Fredericton’s Andrew Hickey, right, stands with University of Waterloo Warriors’ teammate Hugo Lopez after the announcement the school was suspending its football program for next season in the wake of a drug scandal involving as many as nine of the players. Hickey, who starred at quarterback at Fredericton High School before opting for Mount Allison University, transferred to Waterloo in time for the 2009 season. He says he’ll look elsewhere if the school holds firm with its decision to ban football.
 

Hickey in limbo in wake of Waterloo suspension

By Bill Hunt

Andrew Hickey's goal was to be the starting quarterback for the Waterloo Warriors football team this season.

But the 21-year-old Fredericton native has been sacked in his tracks.

The University of Waterloo suspended its football program for the 2010 season in the wake of a steroid scandal in which nine players from the 62-man roster were found to have committed doping infractions by the Canadian Centre for Ethics in Sport.

Hickey, hoping to graduate next spring with his degree in kinesiology, was among those summoned to a mandatory team meeting at the end of March at the team's locker room. The players were locked in the locker room with representatives from the CCES and forced to submit to testing.

"The whole team was urine tested and about a third of the team was tested for both blood and urine," he said. "I got both. We understood and we backed the university's decision by doing that. They told us they wanted to clear the clean players."

Hickey said he is clean.

"I tested negative. I went through everything. I've never taken anything in my life," he said.

Hickey and his roommates got a phone call from a teammate Monday morning informing them the program had been suspended.

Hickey felt it was "all planned out.

"They didn't let the coaches know until the last minute. They didn't let the players know until the last minute so they wouldn't be able to get in the way."

Hickey said the players met with athletic director Bob Copeland and head coach Dennis McPhee in the locker room Monday. McPhee, who was placed on paid administrative leave while the school conducts a full review, was "shattered," said Hickey.

"He feels like he let the whole team down. He did nothing wrong. He's a great coach. He cares a lot about everyone on the team."

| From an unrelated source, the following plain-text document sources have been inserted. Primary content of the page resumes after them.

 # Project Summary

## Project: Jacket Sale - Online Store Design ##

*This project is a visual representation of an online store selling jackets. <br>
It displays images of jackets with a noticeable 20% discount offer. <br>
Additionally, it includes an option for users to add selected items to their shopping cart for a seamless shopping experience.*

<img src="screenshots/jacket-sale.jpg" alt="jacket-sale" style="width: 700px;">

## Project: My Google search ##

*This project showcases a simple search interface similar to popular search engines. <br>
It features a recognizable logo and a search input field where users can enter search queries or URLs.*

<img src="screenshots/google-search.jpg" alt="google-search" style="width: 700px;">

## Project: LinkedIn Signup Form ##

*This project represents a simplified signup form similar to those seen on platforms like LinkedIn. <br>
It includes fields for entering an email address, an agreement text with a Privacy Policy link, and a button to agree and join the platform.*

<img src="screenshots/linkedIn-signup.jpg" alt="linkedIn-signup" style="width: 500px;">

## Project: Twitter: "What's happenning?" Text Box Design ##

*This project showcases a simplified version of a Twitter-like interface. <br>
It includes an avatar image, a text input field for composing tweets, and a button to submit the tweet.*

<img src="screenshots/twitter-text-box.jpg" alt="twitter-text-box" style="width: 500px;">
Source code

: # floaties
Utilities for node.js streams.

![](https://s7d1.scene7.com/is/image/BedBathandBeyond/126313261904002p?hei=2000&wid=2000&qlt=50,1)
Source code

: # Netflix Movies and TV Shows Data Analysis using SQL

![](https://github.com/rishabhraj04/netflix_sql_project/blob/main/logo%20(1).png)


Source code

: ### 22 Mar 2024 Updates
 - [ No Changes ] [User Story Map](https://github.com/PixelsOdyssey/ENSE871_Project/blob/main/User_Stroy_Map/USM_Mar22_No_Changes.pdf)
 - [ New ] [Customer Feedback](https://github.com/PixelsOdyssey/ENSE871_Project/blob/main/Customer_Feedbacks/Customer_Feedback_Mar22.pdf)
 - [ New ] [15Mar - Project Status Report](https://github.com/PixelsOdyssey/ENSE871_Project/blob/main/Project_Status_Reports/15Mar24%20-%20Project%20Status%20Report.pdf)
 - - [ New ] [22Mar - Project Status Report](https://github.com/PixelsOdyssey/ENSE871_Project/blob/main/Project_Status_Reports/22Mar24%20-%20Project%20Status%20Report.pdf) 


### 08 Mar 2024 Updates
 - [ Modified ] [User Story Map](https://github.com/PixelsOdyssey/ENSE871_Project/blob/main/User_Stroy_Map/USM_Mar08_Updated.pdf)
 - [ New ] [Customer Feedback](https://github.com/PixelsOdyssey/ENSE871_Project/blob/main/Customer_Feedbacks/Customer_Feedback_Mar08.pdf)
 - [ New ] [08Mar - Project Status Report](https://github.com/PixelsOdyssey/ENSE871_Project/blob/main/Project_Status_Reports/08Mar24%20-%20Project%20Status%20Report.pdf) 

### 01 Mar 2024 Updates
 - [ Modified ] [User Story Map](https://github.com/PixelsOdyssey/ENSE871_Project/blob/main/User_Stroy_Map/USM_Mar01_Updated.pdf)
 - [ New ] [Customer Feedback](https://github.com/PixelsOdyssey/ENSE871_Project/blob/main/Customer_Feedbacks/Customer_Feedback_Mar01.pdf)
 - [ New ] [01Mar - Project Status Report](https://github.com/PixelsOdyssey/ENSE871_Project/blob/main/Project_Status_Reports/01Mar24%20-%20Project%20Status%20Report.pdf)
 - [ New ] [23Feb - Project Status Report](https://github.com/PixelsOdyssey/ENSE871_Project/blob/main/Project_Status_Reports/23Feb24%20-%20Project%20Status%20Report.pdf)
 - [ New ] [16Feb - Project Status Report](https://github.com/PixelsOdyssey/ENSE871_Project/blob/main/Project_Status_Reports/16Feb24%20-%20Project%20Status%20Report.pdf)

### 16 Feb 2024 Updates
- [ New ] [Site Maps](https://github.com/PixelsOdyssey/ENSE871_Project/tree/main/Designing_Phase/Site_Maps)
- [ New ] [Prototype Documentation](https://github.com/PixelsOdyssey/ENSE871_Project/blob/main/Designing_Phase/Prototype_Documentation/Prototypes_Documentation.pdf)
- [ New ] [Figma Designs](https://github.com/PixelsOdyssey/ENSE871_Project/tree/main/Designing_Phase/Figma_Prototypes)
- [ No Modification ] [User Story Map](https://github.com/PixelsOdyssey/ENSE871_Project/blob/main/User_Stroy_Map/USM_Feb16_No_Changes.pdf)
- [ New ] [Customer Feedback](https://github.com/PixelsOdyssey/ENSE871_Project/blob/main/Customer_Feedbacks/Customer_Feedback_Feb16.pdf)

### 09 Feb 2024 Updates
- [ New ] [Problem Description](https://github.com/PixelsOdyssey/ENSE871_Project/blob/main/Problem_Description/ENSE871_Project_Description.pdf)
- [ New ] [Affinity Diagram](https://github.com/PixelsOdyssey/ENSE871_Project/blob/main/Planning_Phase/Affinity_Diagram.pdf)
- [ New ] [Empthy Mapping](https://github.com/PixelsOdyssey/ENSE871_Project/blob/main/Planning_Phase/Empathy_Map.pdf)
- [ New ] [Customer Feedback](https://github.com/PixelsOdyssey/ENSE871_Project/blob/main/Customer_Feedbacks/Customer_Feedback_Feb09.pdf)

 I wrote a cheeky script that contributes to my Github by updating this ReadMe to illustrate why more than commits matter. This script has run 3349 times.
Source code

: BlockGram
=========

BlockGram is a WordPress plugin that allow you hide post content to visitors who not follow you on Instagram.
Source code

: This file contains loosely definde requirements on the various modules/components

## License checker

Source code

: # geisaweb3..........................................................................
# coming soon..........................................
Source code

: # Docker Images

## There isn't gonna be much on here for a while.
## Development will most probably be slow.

McPhee tried to recruit Hickey to St. Francis Xavier, where he coached from 2000-02, but Hickey opted for Mount Allison.

However, he transferred after one year at the Sackville school.

"I came here to play for him," said Hickey. "My brother played for him and I knew how great a coach he was. The same with (assistant) coach Paopau," a former Canadian Football League head coach.

Assistant coach Marshall Bingeman, also a full time staff member, was also placed on paid administrative leave.

Hickey said it "hurts a little bit that the university would do this to us."

"I only came out here because of football," said Hickey, a six-foot-one inch, 215 pound product of Fredericton High School whose older brothers Sean and David both had successful careers in the CIS. Sean was a quarterback with the Mount Allison Mounties, leading the team to a berth in the CIS Vanier Cup championship game in 1991. David was a starry running back with the St. Francis Xavier X-Men.

"That's the reason I'm in Waterloo right now. After the press conference (Monday) a bunch of players asked the CIS representatives who were there if we were allowed to transfer without sitting out a year. They told us that where the program was suspended for a year that it technically still exists. So we'll have to sit out a year. We'll have to appeal that if we want to transfer. I think I can speak for all the guys who are around here this summer, that if the decision to (uphold) the suspension goes through, none of us will ever suit up for the Warriors.

"I'd like to play football again, and I know most of the other guys would too. So I guess I'll have to look at somewhere else to go."

Hickey said the offended players will appeal to the administration to reverse their decision, "but it doesn't look too promising right now."

A Facebook group and petition to bring back Warrior football formed yesterday had 1,648 members as of yesterday afternoon.

But he said the players have a self-imposed Friday deadline to get the decision reversed before resolving to move on. Hickey is in courses at Waterloo until the end of July and had planned to stay there all summer to work with the team's receivers.

"I knew the offensive system like the back of my hand," he said. "It was second nature now. I felt ready to come in. That was my goal, to start next year. But I guess it won't be happening any more."Hickey is taking four summer courses with the plan to graduate from the kinesiology program at Waterloo next spring, "so I have to stick it out this summer," he said.

But "I can't see myself going to school and not playing football," he said. "I don't know where I would go right now, whether it would be around here or the Maritimes somewhere. I haven't really had time to think about that yet. But I can't see myself not playing football."

The school must have a kinesiology program, of course.

"That's the most important part," he said. "But I'm going to look everywhere I guess. I'm open to anything. Hopefully, I'll get some phone calls from some coaches around the country once this all settles down."

Hickey made it clear he won't be a proud alumnus of the University of Waterloo.

"I don't think too many people on the team can say that," he said. He said receiver Josh Svec, who transferred from Waterloo to the University of Western Ontario in London, Ont. last year has told Hickey "he'll never call himself a Waterloo Warrior again."